**EXERCISE:** Find the lines in the entries that follow where the word "user" occurs, and state how many there are, with no other words.

☆ ☆ ☆ ☆ ☆ ☆ ☆

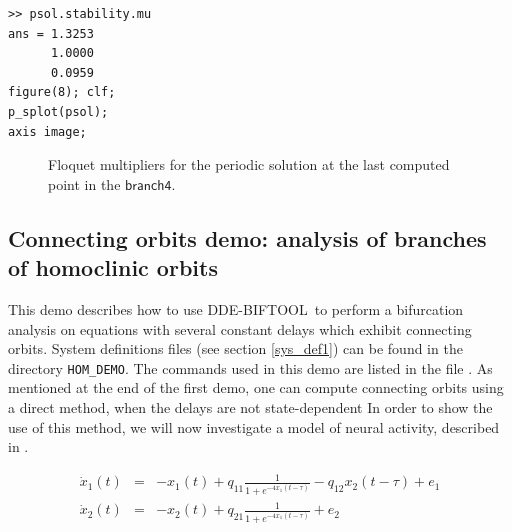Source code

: \documentclass[10pt]{article}
\gdef \DDEBIFCODE{{\scshape DDE-BIFTOOL}}
\gdef \file#1{{\bfseries{\ttfamily{#1}}}}
\gdef \parm#1{{\mathsf{#1}}}
\begin{document}
{{\begin{verbatim}
>> psol.stability.mu
ans = 1.3253
      1.0000
      0.0959
figure(8); clf;
p_splot(psol);
axis image;
\end{verbatim}}
\begin{figure}[h]
\begin{center}
\end{center}
\caption{\small\label{sd_dde_mu}Floquet multipliers for the periodic 
solution at the last computed point in the $\parm{branch4}$.} 
\end{figure}


\subsection{Connecting orbits demo: analysis of branches of homoclinic orbits}\label{demo3}
This demo describes how to use \DDEBIFCODE\ to perform a bifurcation analysis on equations
with several constant delays which exhibit connecting orbits.  
System definitions files  (see section \ref{sys_def1}) can be
found in the directory \verb$HOM_DEMO$.  The commands used in this demo are listed in the file 
\file{hom\_demo.m}.
As mentioned at the end of the first demo, one can compute connecting
orbits using a direct method, when the delays are not state-dependent 
In order to show the use of this method,
we will now investigate a model of neural activity, described in \cite{zapp}.

\parbox{10cm}{
\begin{eqnarray*}
\dot{x}_{1}(t)&=&-x_{1}(t)+q_{11}\frac{1}{1+e^{-4x_{1}(t-\tau)}}-q_{12}x_2(t-\tau) +e_1\\
\dot{x}_{2}(t)&=&-x_2(t)+q_{21}\frac{1}{1+e^{-4x_{1}(t-\tau)}}+e_2
\end{eqnarray*}
}
\hfill \parbox{1cm}{\begin{eqnarray}\label{z}\end{eqnarray}}

}
\end{document}

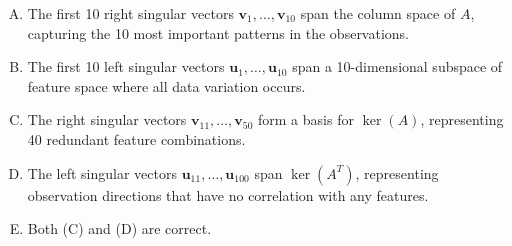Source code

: \documentclass[12pt]{amsart}
\begin{document}
\begin{enumerate}[(A)]
\item The first 10 right singular vectors $\mathbf{v}_1, \ldots, \mathbf{v}_{10}$ span the column space of $A$, capturing the 10 most important patterns in the observations.
\item The first 10 left singular vectors $\mathbf{u}_1, \ldots, \mathbf{u}_{10}$ span a 10-dimensional subspace of feature space where all data variation occurs.
\item The right singular vectors $\mathbf{v}_{11}, \ldots, \mathbf{v}_{50}$ form a basis for $\ker(A)$, representing 40 redundant feature combinations.
\item The left singular vectors $\mathbf{u}_{11}, \ldots, \mathbf{u}_{100}$ span $\ker(A^T)$, representing observation directions that have no correlation with any features.
\item Both (C) and (D) are correct.
\end{enumerate}

\end{document}
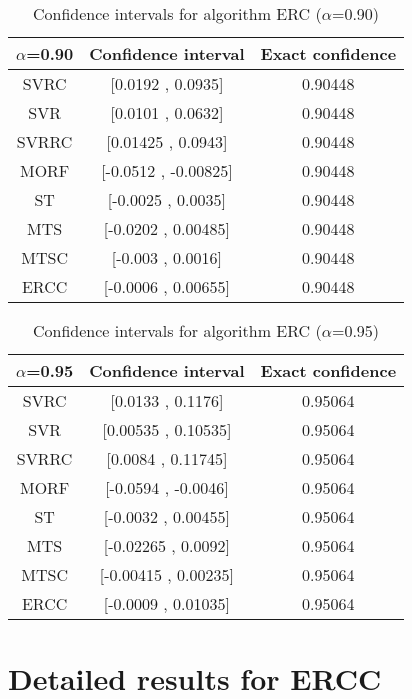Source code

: \documentclass[a4paper,10pt]{article}
\begin{document}
\begin{table}[!htp]
\centering\small
\begin{tabular}{
|c|c|c|}
\hline
 $\alpha$=0.90 & Confidence interval & Exact confidence \\ \hline 
SVRC & [0.0192 , 0.0935] & 0.90448\\ \hline 
SVR & [0.0101 , 0.0632] & 0.90448\\ \hline 
SVRRC & [0.01425 , 0.0943] & 0.90448\\ \hline 
MORF & [-0.0512 , -0.00825] & 0.90448\\ \hline 
ST & [-0.0025 , 0.0035] & 0.90448\\ \hline 
MTS & [-0.0202 , 0.00485] & 0.90448\\ \hline 
MTSC & [-0.003 , 0.0016] & 0.90448\\ \hline 
ERCC & [-0.0006 , 0.00655] & 0.90448\\ \hline 

\end{tabular}
\caption{Confidence intervals for algorithm ERC ($\alpha$=0.90)}
\end{table}
\begin{table}[!htp]
\centering\small
\begin{tabular}{
|c|c|c|}
\hline
 $\alpha$=0.95 & Confidence interval & Exact confidence \\ \hline 
SVRC & [0.0133 , 0.1176] & 0.95064\\ \hline 
SVR & [0.00535 , 0.10535] & 0.95064\\ \hline 
SVRRC & [0.0084 , 0.11745] & 0.95064\\ \hline 
MORF & [-0.0594 , -0.0046] & 0.95064\\ \hline 
ST & [-0.0032 , 0.00455] & 0.95064\\ \hline 
MTS & [-0.02265 , 0.0092] & 0.95064\\ \hline 
MTSC & [-0.00415 , 0.00235] & 0.95064\\ \hline 
ERCC & [-0.0009 , 0.01035] & 0.95064\\ \hline 

\end{tabular}
\caption{Confidence intervals for algorithm ERC ($\alpha$=0.95)}
\end{table}

 \clearpage 


\section{Detailed results for ERCC}
\end{document}

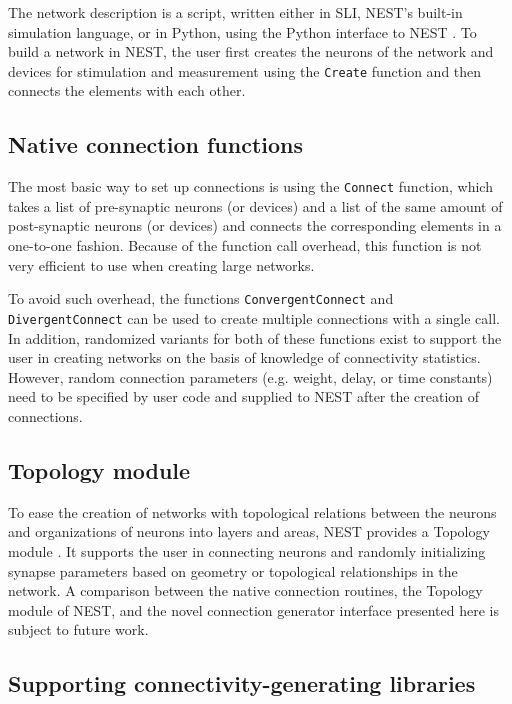 \documentclass{frontiersSCNS} %
\begin{document}
The network description is a script, written either in SLI, NEST's
built-in simulation language, or in Python, using the Python interface
to NEST \citep[PyNEST;][]{Eppler09_12}. To build a network in NEST,
the user first creates the neurons of the network and devices for
stimulation and measurement using the \verb|Create| function and then
connects the elements with each other.

\subsection{Native connection functions}

The most basic way to set up connections is using the \verb|Connect|
function, which takes a list of pre-synaptic neurons (or devices) and
a list of the same amount of post-synaptic neurons (or devices) and
connects the corresponding elements in a one-to-one fashion. Because
of the function call overhead, this function is not very efficient to
use when creating large networks.

To avoid such overhead, the functions \verb|ConvergentConnect| and
\verb|DivergentConnect| can be used to create multiple connections
with a single call. In addition, randomized variants for both of these
functions exist to support the user in creating networks on the basis
of knowledge of connectivity statistics. However, random connection
parameters (e.g. weight, delay, or time constants) need to be
specified by user code and supplied to NEST after the creation of
connections.

\subsection{Topology module}

To ease the creation of networks with topological relations between
the neurons and organizations of neurons into layers and areas, NEST
provides a Topology module \citep{Plesser_13}. It supports the user in
connecting neurons and randomly initializing synapse parameters based
on geometry or topological relationships in the network. A comparison
between the native connection routines, the Topology module of NEST,
and the novel connection generator interface presented here is
subject to future work.

\subsection{Supporting connectivity-generating libraries}
\end{document}

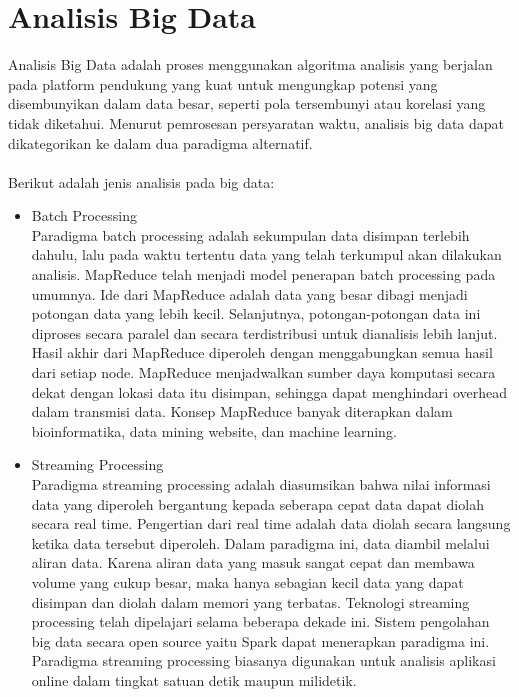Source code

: \section{Analisis Big Data}
Analisis Big Data adalah proses menggunakan algoritma analisis yang berjalan pada platform pendukung yang kuat untuk mengungkap potensi yang disembunyikan dalam data besar, seperti pola tersembunyi atau korelasi yang tidak diketahui. Menurut
pemrosesan persyaratan waktu, analisis big data dapat dikategorikan ke dalam dua paradigma alternatif.
\\\\
Berikut adalah jenis analisis pada big data:
\begin{itemize}
\item 
Batch Processing\\
Paradigma batch processing adalah sekumpulan data disimpan terlebih dahulu, lalu pada waktu tertentu data yang telah terkumpul akan dilakukan analisis. MapReduce telah menjadi model penerapan batch processing pada umumnya. Ide dari MapReduce adalah  data yang besar dibagi menjadi potongan data yang lebih kecil. Selanjutnya, potongan-potongan data ini diproses secara paralel dan secara terdistribusi untuk dianalisis lebih lanjut. Hasil akhir dari MapReduce diperoleh dengan menggabungkan semua hasil dari setiap node. MapReduce menjadwalkan sumber daya komputasi secara dekat dengan lokasi data itu disimpan, sehingga dapat menghindari overhead dalam transmisi data. Konsep MapReduce banyak diterapkan dalam bioinformatika, data mining website, dan machine learning.

\item
Streaming Processing\\
Paradigma streaming processing adalah diasumsikan bahwa nilai informasi data yang diperoleh bergantung kepada seberapa cepat data dapat diolah secara real time. Pengertian dari real time adalah data diolah secara langsung ketika data tersebut diperoleh. Dalam paradigma ini, data diambil melalui aliran data. Karena aliran data yang masuk sangat cepat dan membawa volume yang cukup besar, maka hanya sebagian kecil data yang dapat disimpan dan diolah dalam memori yang terbatas. Teknologi streaming processing telah dipelajari selama beberapa dekade ini. Sistem pengolahan big data secara open source yaitu Spark dapat menerapkan paradigma ini. Paradigma streaming processing biasanya digunakan untuk analisis aplikasi online dalam tingkat satuan detik maupun milidetik.
\end{itemize}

☆ ☆ ☆ ☆ ☆ ☆ ☆

**RESULT BELOW:** 4